# Exercise description:
The answer must be an exact printing of every record below, with the pictures omitted.

# Working data:
Start of Block

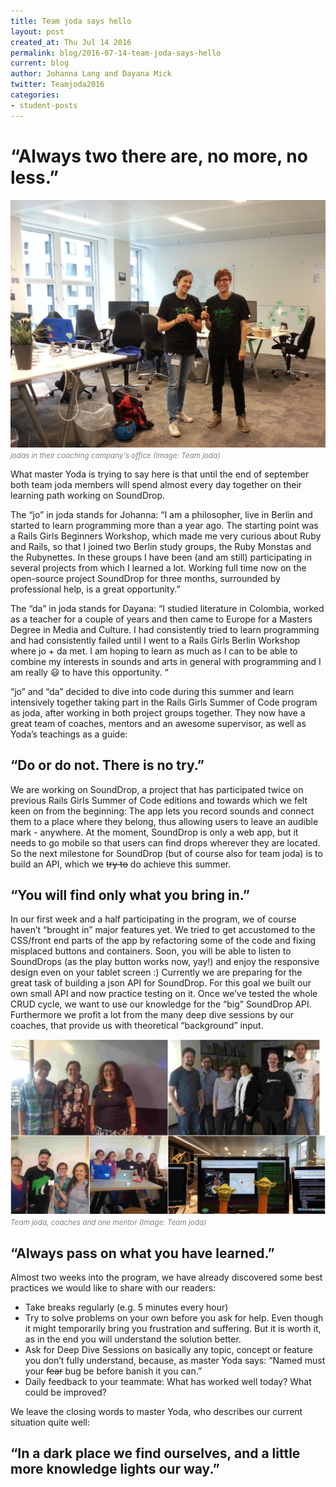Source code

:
 ```yaml
---
title: Team joda says hello
layout: post
created_at: Thu Jul 14 2016
permalink: blog/2016-07-14-team-joda-says-hello
current: blog
author: Johanna Lang and Dayana Mick
twitter: Teamjoda2016
categories:
- student-posts
---
```




# “Always two there are, no more, no less.”
![Team Joda](/img/blog/2016/team_joda.jpg)<font color="grey"><small><i>jodas in their coaching company's office (Image: Team joda)</i></small></font>

What master Yoda is trying to say here is that until the end of september both team joda members will spend almost every day together on their learning path working on SoundDrop.

The “jo” in joda stands for Johanna:
“I am a philosopher, live in Berlin and started to learn programming more than a year ago. The starting point was a Rails Girls Beginners Workshop, which made me very curious about Ruby and Rails, so that I joined two Berlin study groups, the Ruby Monstas and the Rubynettes. In these groups I have been (and am still) participating in several projects from which I learned a lot. Working full time now on the open-source project SoundDrop for three months, surrounded by professional help, is a great opportunity.”

The “da” in joda stands for Dayana:
“I studied literature in Colombia, worked as a teacher for a couple of years and then came to Europe for a Masters Degree in Media and Culture. I had consistently tried to learn programming and had consistently failed until I went to a Rails Girls Berlin Workshop where jo + da met. I am hoping to learn as much as I can to be able to combine my interests in sounds and arts in general with programming and I am really 😃
to have this opportunity. “

“jo” and “da”  decided to dive into code during this summer and learn intensively together taking part in the Rails Girls Summer of Code program as joda, after working in both project groups together. They now have a great team of coaches, mentors and an awesome supervisor, as well as Yoda’s teachings as a guide:

## “Do or do not. There is no try.”
We are working on SoundDrop, a project that has participated twice on previous Rails Girls Summer of Code editions and towards which we felt keen on from the beginning: The app lets you record sounds and connect them to a place where they belong, thus allowing users to leave an audible mark - anywhere. At the moment, SoundDrop is only a web app, but it needs to go mobile so that users can find drops wherever they are located. So the next milestone for SoundDrop (but of course also for team joda) is to build an API, which we ~~try to~~ do achieve this summer.

## “You will find only what you bring in.”
In our first week and a half participating in the program, we of course haven’t “brought in” major features yet. We tried to get accustomed to the CSS/front end parts of the app by refactoring some of the code and fixing misplaced buttons and containers. Soon, you will be able to listen to SoundDrops (as the play button works now, yay!) and enjoy the responsive design even on your tablet screen :)
Currently we are preparing for the great task of building a json API for SoundDrop. For this goal we built our own small API and now practice testing on it. Once we’ve tested the whole CRUD cycle, we want to use our knowledge for the “big” SoundDrop API.
Furthermore we profit a lot from the many deep dive sessions by our coaches, that provide us with theoretical “background” input.

![Team joda](/img/blog/2016/team_joda_collage.jpg)<font color="grey"><small><i>Team joda, coaches and one mentor (Image: Team joda)</i></small></font>


## “Always pass on what you have learned.”

Almost two weeks into the program, we have already discovered some best practices we would like to share with our readers:

* Take breaks regularly (e.g. 5 minutes every hour)
* Try to solve problems on your own before you ask for help. Even though it might temporarily bring you frustration and suffering. But it is worth it, as in the end you will understand the solution better.
* Ask for Deep Dive Sessions on basically any topic, concept or feature you don’t fully understand, because, as master Yoda says: “Named must your ~~fear~~ bug be before banish it you can.”
* Daily feedback to your teammate: What has worked well today? What could be improved?

We leave the closing words to master Yoda, who describes our current situation quite well:
## “In a dark place we find ourselves, and a little more knowledge lights our way.”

End of Block

# Final answer:
Source code

:
 ```yaml
---
title: Team joda says hello
layout: post
created_at: Thu Jul 14 2016
permalink: blog/2016-07-14-team-joda-says-hello
current: blog
author: Johanna Lang and Dayana Mick
twitter: Teamjoda2016
categories:
- student-posts
---
```




# “Always two there are, no more, no less.”
![Team Joda](/img/blog/2016/team_joda.jpg)<font color="grey"><small><i>jodas in their coaching company's office (Image: Team joda)</i></small></font>

What master Yoda is trying to say here is that until the end of september both team joda members will spend almost every day together on their learning path working on SoundDrop.

The “jo” in joda stands for Johanna:
“I am a philosopher, live in Berlin and started to learn programming more than a year ago. The starting point was a Rails Girls Beginners Workshop, which made me very curious about Ruby and Rails, so that I joined two Berlin study groups, the Ruby Monstas and the Rubynettes. In these groups I have been (and am still) participating in several projects from which I learned a lot. Working full time now on the open-source project SoundDrop for three months, surrounded by professional help, is a great opportunity.”

The “da” in joda stands for Dayana:
“I studied literature in Colombia, worked as a teacher for a couple of years and then came to Europe for a Masters Degree in Media and Culture. I had consistently tried to learn programming and had consistently failed until I went to a Rails Girls Berlin Workshop where jo + da met. I am hoping to learn as much as I can to be able to combine my interests in sounds and arts in general with programming and I am really 😃
to have this opportunity. “

“jo” and “da”  decided to dive into code during this summer and learn intensively together taking part in the Rails Girls Summer of Code program as joda, after working in both project groups together. They now have a great team of coaches, mentors and an awesome supervisor, as well as Yoda’s teachings as a guide:

## “Do or do not. There is no try.”
We are working on SoundDrop, a project that has participated twice on previous Rails Girls Summer of Code editions and towards which we felt keen on from the beginning: The app lets you record sounds and connect them to a place where they belong, thus allowing users to leave an audible mark - anywhere. At the moment, SoundDrop is only a web app, but it needs to go mobile so that users can find drops wherever they are located. So the next milestone for SoundDrop (but of course also for team joda) is to build an API, which we ~~try to~~ do achieve this summer.

## “You will find only what you bring in.”
In our first week and a half participating in the program, we of course haven’t “brought in” major features yet. We tried to get accustomed to the CSS/front end parts of the app by refactoring some of the code and fixing misplaced buttons and containers. Soon, you will be able to listen to SoundDrops (as the play button works now, yay!) and enjoy the responsive design even on your tablet screen :)
Currently we are preparing for the great task of building a json API for SoundDrop. For this goal we built our own small API and now practice testing on it. Once we’ve tested the whole CRUD cycle, we want to use our knowledge for the “big” SoundDrop API.
Furthermore we profit a lot from the many deep dive sessions by our coaches, that provide us with theoretical “background” input.

![Team joda](/img/blog/2016/team_joda_collage.jpg)<font color="grey"><small><i>Team joda, coaches and one mentor (Image: Team joda)</i></small></font>


## “Always pass on what you have learned.”

Almost two weeks into the program, we have already discovered some best practices we would like to share with our readers:

* Take breaks regularly (e.g. 5 minutes every hour)
* Try to solve problems on your own before you ask for help. Even though it might temporarily bring you frustration and suffering. But it is worth it, as in the end you will understand the solution better.
* Ask for Deep Dive Sessions on basically any topic, concept or feature you don’t fully understand, because, as master Yoda says: “Named must your ~~fear~~ bug be before banish it you can.”
* Daily feedback to your teammate: What has worked well today? What could be improved?

We leave the closing words to master Yoda, who describes our current situation quite well:
## “In a dark place we find ourselves, and a little more knowledge lights our way.”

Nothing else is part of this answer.